Romania and the IMF Agreement
The current precautionary agreement that Romania has with its international lenders has reached a delicate point.
Florentin Căpitănescu, 13.06.2014, 12:30
After a 10-day visit to Bucharest, during which they discussed with high-level officials and industry representatives, the IMF, EC and World Bank experts announced that the third assessment of the loan agreement with Romania was postponed. PM Victor Ponta confirmed that the assessment of the 4-billion euro precautionary loan deal has been put off to November:
“The agreement is not suspended, nor canceled in any way, nor terminated. We have this agreement running, and if necessary—which is not the case at present—we still have access to that 10% top up and co-funding for European projects. The credit lines opened by the World Bank for healthcare and education are also valid and operational. And in this respect I believe the confidence Romania has gained in relation to the international financial institutions and private financial markets is still there, and we need to preserve that.”

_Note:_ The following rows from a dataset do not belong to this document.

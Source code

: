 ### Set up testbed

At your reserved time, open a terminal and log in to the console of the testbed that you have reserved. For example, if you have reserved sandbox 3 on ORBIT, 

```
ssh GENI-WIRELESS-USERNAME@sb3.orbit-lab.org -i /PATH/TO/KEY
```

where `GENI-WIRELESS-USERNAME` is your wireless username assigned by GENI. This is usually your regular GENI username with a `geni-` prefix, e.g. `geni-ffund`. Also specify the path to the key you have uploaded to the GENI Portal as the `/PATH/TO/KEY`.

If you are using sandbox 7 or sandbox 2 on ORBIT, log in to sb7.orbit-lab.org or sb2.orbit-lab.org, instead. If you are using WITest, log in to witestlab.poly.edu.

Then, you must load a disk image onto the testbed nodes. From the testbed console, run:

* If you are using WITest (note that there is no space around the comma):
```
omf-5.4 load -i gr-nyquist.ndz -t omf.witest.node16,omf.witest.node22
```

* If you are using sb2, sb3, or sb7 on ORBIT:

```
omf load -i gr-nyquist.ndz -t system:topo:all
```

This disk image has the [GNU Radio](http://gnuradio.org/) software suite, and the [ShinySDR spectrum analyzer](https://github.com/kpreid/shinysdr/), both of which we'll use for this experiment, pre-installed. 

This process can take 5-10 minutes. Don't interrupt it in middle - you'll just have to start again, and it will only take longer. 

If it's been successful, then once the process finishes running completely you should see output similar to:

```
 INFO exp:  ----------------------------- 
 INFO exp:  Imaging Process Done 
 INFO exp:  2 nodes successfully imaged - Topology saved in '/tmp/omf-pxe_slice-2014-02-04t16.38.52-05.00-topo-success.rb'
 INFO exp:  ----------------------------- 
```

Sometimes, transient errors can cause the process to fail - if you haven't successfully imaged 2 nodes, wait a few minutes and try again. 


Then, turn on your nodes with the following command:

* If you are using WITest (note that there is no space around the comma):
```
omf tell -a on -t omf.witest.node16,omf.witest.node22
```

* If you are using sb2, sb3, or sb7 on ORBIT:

The differences between the parties have to do with what experts have termed fiscal relaxation, which has been long demanded by the business environment. The main measure the Government wants to use in order to reduce the pressure on entrepreneurs is to reduce the social security contributions paid by employers by 5%. Initially announced for July 1st, the measure, Ponta explained, will be applied starting October 1st, although it has not been approved by the international lenders. Slashing social security contributions has been the bone of contention in the negotiations with the IMF, which has had an important say as regards the financial-economic policies implemented by successive Romanian government since the economic crisis hit the continent. As Ponta said, the public budget allows for the lowering of these contributions, so the losses will not be off-set by additional taxes or charges:
“We will not deepen the budget deficit, nor will we raise other taxes and charges in order to off-set this reduction.”
Whereas the Government sees this measure as a central element to fiscal relaxation, the Opposition claims the left-wing Cabinet is acting on electoral opportunism alone. As the interim president of the National Liberal Party, Klaus Iohannis, put it, it is not a coincidence that the measure will be applied one month before the presidential election scheduled for November.